Allem öffentlichen Druck in Folge der NSU-Enthüllungen zum Trotz treten Rechtsextreme selbstbewusst auf wie seit Jahren nicht. Am Wochenende zeigte sich das in Thüringen.

Von Freitag bis Sonntag hatten Neonazis in Thüringen zu vier Kundgebungen aufgerufen, zu denen jeweils hunderte Anhänger der Szene kamen. In Weimar hatten Neonazis am Freitagvormittag eine 1.-Mai-Kundgebung des DGB gestört. Etwa 40 Männer und Frauen waren nach Angaben von Augenzeugen plötzlich auf dem Markt aufgetaucht und hatten Besucher und Redner bedrängt. Dem SPD-Bundestagsabgeordneten Carsten Schneider entrissen die Angreifer das Mikrofon. Damit skandierten sie braune Parolen.
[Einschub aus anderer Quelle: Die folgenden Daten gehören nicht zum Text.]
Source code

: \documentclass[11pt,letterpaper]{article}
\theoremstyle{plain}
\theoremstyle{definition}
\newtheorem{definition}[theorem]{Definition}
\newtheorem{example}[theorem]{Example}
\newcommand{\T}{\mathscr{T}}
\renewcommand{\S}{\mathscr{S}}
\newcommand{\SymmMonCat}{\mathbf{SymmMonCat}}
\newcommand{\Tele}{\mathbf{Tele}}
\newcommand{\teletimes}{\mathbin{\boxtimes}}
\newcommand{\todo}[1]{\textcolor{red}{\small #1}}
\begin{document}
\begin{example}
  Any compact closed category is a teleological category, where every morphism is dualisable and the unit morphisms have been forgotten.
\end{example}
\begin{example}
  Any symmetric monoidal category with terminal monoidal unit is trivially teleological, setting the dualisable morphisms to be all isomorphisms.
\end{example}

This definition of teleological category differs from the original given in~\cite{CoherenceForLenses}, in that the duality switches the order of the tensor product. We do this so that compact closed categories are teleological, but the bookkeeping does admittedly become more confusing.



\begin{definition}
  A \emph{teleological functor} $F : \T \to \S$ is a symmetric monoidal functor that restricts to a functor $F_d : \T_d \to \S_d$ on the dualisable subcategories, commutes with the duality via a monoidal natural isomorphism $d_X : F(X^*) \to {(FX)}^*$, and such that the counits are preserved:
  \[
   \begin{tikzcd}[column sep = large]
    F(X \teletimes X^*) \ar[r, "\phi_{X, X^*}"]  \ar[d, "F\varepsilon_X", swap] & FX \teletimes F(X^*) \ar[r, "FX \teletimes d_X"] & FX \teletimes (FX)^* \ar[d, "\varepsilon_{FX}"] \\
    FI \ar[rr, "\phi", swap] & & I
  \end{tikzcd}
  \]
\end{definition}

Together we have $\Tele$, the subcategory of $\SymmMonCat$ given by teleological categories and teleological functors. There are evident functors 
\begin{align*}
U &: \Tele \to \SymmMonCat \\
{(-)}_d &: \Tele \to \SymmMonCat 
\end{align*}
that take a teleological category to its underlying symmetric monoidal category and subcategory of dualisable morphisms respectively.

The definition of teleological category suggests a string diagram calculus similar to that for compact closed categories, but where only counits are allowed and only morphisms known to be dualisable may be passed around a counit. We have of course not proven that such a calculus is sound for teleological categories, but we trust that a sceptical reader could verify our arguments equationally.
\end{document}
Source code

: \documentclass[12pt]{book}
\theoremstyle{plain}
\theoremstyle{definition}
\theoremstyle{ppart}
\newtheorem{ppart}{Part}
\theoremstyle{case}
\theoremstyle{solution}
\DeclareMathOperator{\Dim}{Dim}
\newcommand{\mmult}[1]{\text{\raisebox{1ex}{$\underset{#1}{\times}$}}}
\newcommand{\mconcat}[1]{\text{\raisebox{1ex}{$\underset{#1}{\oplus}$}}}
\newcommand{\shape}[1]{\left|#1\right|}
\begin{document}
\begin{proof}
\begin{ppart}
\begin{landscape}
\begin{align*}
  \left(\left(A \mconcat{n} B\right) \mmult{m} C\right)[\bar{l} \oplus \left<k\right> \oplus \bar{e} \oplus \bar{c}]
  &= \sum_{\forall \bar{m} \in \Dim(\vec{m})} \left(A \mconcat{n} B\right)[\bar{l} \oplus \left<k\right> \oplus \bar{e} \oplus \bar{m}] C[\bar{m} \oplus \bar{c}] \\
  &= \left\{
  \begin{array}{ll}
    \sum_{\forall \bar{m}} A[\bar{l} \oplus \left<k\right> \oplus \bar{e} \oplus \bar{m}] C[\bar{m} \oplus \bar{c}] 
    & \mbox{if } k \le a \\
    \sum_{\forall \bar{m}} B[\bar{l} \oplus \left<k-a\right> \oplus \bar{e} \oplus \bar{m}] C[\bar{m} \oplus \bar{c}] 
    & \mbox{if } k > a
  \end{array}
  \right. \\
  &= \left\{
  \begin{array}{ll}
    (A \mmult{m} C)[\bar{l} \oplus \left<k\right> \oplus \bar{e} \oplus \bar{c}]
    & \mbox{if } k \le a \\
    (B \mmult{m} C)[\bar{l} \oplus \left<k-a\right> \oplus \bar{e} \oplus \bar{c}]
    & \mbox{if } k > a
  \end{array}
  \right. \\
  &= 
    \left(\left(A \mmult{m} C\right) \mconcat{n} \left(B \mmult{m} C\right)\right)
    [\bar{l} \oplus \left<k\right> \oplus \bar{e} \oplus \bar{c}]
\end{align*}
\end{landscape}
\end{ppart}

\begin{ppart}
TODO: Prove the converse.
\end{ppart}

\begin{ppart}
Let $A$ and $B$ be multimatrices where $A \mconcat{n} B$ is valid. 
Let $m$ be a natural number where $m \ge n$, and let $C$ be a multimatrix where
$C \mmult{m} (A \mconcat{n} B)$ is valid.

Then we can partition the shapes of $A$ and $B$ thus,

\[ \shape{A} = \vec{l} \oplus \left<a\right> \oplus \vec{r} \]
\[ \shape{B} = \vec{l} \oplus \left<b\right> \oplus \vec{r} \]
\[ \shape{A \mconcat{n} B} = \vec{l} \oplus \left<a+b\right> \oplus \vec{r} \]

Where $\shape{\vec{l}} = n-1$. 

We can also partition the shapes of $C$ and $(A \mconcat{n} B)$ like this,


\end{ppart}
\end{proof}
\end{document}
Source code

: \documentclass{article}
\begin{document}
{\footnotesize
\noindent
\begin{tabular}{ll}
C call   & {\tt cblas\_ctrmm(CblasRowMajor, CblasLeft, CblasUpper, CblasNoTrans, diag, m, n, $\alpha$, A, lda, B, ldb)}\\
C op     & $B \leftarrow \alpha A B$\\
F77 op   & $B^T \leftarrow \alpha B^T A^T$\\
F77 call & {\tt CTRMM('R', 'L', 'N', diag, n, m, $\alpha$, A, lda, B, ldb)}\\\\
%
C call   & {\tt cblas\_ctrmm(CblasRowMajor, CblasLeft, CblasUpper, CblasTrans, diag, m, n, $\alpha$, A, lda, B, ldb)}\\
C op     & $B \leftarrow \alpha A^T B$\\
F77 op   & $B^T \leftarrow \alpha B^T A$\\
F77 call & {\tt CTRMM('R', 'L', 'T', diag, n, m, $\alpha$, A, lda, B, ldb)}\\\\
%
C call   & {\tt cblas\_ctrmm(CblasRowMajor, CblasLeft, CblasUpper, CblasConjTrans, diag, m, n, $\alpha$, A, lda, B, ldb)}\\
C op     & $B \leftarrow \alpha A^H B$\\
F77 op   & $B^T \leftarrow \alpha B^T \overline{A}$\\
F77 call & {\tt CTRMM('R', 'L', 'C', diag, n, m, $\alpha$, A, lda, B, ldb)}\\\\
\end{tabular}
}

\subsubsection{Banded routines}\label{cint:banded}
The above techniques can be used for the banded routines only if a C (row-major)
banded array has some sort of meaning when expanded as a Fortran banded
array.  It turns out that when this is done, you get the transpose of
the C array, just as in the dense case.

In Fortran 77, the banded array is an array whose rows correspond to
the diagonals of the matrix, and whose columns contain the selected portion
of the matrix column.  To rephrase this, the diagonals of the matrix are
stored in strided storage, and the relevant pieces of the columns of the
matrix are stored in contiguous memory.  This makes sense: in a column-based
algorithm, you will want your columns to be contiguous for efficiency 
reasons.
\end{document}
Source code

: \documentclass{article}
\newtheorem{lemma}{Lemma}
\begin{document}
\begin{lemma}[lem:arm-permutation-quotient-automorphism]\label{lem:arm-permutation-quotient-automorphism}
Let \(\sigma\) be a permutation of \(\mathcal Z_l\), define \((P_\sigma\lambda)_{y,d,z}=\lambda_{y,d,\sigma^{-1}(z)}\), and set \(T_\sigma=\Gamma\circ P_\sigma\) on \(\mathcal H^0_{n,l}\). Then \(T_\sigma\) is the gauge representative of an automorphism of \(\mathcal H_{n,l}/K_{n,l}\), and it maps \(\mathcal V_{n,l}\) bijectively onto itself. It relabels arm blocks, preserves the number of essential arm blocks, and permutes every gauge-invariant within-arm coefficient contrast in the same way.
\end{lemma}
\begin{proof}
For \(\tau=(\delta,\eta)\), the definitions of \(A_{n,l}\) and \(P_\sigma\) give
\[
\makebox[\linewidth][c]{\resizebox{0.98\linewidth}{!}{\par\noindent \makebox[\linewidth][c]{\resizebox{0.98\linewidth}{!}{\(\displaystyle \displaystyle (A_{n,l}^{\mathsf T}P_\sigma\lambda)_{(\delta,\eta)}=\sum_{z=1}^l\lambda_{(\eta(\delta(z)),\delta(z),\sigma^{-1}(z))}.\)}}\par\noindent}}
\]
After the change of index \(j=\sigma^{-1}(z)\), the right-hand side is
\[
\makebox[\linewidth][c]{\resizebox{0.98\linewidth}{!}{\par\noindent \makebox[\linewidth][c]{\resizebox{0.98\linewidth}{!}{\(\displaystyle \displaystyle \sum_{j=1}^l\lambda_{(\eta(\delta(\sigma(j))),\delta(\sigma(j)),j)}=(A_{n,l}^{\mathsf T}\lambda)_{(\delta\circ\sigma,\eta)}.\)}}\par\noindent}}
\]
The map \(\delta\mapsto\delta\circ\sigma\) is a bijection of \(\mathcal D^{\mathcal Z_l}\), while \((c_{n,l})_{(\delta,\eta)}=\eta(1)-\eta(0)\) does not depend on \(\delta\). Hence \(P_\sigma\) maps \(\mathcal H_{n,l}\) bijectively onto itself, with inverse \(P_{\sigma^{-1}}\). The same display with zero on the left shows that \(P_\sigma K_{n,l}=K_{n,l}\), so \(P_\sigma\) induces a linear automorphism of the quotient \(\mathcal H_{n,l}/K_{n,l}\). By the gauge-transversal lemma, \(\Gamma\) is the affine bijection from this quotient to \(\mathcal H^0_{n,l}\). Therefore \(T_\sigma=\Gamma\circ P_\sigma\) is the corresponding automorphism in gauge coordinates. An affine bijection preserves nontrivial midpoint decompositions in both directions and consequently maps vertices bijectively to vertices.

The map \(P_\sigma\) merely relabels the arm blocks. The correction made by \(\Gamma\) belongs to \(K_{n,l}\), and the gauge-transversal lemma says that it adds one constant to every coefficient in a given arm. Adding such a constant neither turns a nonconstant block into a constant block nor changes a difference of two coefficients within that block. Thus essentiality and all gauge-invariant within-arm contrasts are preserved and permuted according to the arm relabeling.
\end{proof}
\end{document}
Auch sonst kam es auf dem Markt zu Handgreiflichkeiten. Auf Bildern ist zu sehen, wie Rechtsextreme während des Überfalls einem Mann ins Gesicht fassen, während Weimars Oberbürgermeister Stefan Wolf (SPD) versucht, die Männer von ihrem Opfer abzubringen. Nach wenigen Minuten verschwanden die Rechtsextremen so schnell, wie sie gekommen waren. Schneider sagte nach dem Angriff, er fühle sich dadurch an die Attacken der nationalsozialistischen SA erinnert. Die Aktion stelle eine neue Qualität der Gewaltbereitschaft der rechten Szene dar. Die Polizei sprach schließlich davon, bei dem Übergriff seien vier Menschen verletzt worden.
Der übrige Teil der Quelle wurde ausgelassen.